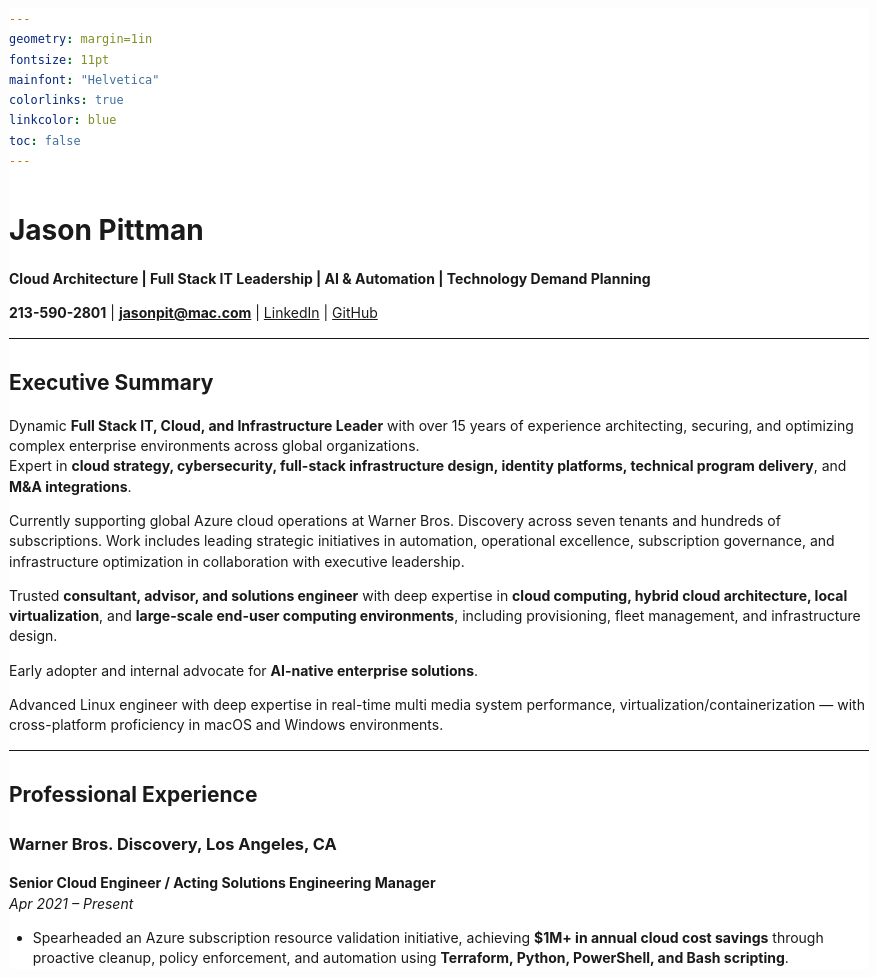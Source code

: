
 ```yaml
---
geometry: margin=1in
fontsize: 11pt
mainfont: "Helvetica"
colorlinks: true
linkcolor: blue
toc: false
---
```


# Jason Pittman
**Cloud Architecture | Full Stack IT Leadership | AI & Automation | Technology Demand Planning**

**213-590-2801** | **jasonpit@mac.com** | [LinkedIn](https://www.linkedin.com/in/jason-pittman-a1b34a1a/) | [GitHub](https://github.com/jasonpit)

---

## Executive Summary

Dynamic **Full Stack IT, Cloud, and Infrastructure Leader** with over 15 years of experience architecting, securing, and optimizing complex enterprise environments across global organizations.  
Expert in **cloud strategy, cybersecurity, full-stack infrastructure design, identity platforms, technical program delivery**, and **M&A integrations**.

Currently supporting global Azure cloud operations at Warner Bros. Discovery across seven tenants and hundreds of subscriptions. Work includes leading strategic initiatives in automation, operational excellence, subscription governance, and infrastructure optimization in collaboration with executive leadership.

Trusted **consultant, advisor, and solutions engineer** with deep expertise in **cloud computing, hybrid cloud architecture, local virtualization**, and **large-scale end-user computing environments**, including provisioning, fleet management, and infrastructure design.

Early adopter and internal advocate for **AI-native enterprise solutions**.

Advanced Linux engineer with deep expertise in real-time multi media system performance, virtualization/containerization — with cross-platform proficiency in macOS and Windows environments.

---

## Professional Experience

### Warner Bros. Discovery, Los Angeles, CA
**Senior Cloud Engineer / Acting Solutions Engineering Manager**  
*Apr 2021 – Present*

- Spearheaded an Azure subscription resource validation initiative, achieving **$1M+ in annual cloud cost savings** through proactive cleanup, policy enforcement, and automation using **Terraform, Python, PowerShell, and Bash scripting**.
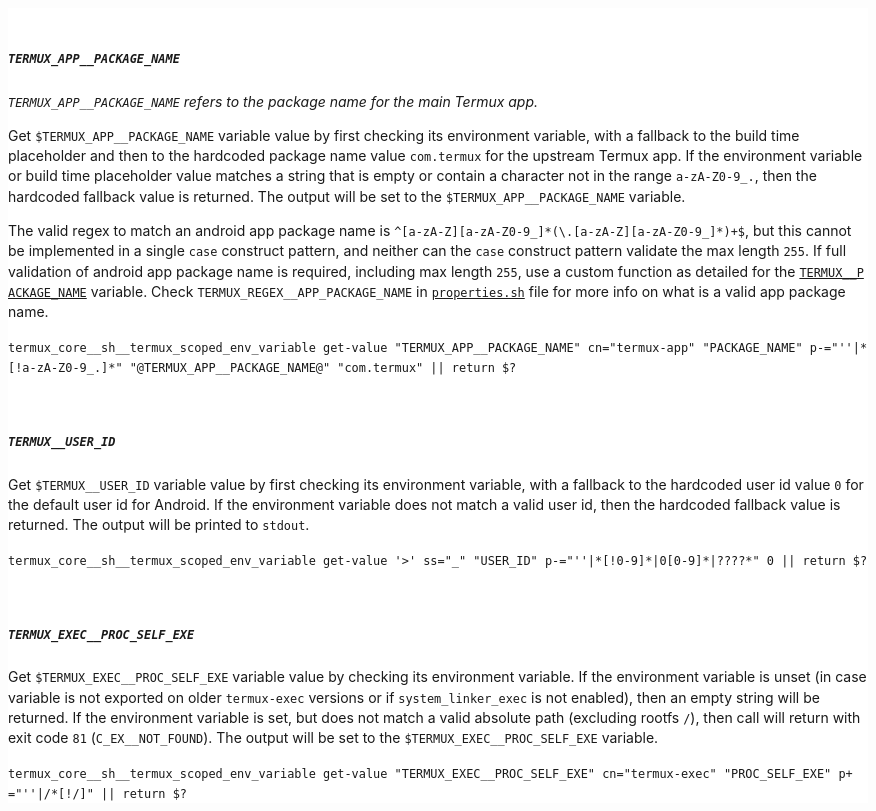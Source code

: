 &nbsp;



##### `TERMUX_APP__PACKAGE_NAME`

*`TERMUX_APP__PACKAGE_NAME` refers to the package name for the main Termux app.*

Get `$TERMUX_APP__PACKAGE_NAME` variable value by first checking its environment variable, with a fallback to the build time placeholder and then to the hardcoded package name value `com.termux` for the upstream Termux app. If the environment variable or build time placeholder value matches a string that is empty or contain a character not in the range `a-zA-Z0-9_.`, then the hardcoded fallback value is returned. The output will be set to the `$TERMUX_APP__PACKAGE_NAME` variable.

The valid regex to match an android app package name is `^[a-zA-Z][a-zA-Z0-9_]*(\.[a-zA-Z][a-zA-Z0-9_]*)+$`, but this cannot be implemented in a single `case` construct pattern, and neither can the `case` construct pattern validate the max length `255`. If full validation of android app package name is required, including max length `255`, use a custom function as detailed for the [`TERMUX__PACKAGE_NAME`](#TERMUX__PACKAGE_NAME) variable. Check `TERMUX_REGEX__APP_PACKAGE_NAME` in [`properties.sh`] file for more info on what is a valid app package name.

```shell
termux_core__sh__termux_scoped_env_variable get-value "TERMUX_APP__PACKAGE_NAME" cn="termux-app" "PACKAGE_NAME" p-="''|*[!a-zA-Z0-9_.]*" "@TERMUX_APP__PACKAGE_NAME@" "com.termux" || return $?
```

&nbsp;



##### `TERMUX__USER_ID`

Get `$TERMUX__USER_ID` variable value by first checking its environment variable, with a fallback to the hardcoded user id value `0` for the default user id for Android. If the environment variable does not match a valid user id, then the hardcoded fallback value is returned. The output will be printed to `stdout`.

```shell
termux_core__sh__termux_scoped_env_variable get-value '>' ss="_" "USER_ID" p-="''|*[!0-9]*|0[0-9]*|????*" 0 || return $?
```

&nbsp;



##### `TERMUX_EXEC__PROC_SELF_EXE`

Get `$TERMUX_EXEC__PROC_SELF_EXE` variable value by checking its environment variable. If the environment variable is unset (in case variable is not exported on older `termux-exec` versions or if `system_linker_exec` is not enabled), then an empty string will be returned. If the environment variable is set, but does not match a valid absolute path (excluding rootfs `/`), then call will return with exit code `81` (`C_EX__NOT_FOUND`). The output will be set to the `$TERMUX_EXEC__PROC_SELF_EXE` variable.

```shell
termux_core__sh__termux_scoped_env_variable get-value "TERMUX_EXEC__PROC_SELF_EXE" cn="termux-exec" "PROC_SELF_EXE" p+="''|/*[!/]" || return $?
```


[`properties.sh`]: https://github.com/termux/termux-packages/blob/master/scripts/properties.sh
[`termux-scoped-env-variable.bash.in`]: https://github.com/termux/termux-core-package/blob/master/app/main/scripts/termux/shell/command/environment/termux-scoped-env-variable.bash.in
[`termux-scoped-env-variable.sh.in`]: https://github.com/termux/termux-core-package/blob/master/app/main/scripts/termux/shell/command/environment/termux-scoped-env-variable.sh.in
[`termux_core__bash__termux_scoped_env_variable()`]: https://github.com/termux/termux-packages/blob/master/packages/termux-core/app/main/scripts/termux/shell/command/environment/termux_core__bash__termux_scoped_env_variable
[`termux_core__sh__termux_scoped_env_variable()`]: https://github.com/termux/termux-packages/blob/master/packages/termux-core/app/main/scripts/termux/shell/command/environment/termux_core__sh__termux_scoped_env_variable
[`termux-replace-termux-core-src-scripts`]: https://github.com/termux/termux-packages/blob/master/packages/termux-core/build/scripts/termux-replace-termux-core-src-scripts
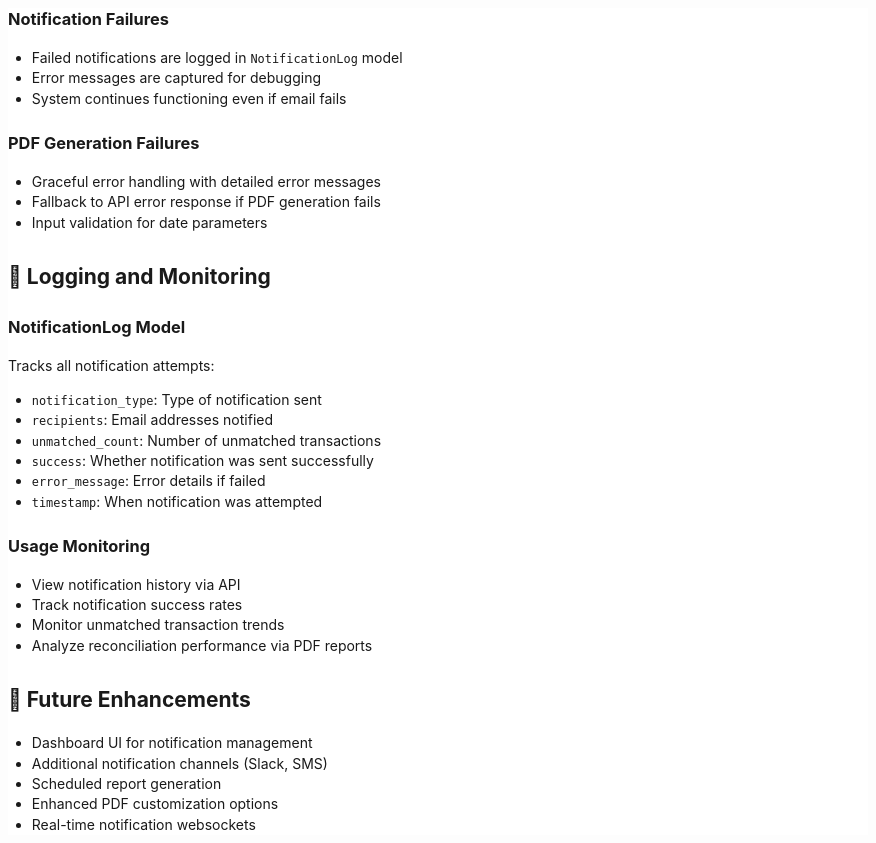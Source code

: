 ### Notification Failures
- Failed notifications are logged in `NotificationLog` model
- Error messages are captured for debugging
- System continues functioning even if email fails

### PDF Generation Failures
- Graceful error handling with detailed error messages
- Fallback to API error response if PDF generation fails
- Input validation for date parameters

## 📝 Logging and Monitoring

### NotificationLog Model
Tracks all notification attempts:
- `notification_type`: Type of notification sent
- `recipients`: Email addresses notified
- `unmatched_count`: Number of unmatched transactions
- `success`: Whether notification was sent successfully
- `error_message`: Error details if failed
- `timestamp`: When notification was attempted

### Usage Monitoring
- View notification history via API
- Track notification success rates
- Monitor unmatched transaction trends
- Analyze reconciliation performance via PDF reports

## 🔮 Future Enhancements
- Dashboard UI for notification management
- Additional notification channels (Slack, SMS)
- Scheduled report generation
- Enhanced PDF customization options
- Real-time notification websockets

::::

Work instructions »
Take every line from the data that contains the word "packages".

Task response »
[`properties.sh`]: https://github.com/termux/termux-packages/blob/master/scripts/properties.sh
[`termux_core__bash__termux_scoped_env_variable()`]: https://github.com/termux/termux-packages/blob/master/packages/termux-core/app/main/scripts/termux/shell/command/environment/termux_core__bash__termux_scoped_env_variable
[`termux_core__sh__termux_scoped_env_variable()`]: https://github.com/termux/termux-packages/blob/master/packages/termux-core/app/main/scripts/termux/shell/command/environment/termux_core__sh__termux_scoped_env_variable
[`termux-replace-termux-core-src-scripts`]: https://github.com/termux/termux-packages/blob/master/packages/termux-core/build/scripts/termux-replace-termux-core-src-scripts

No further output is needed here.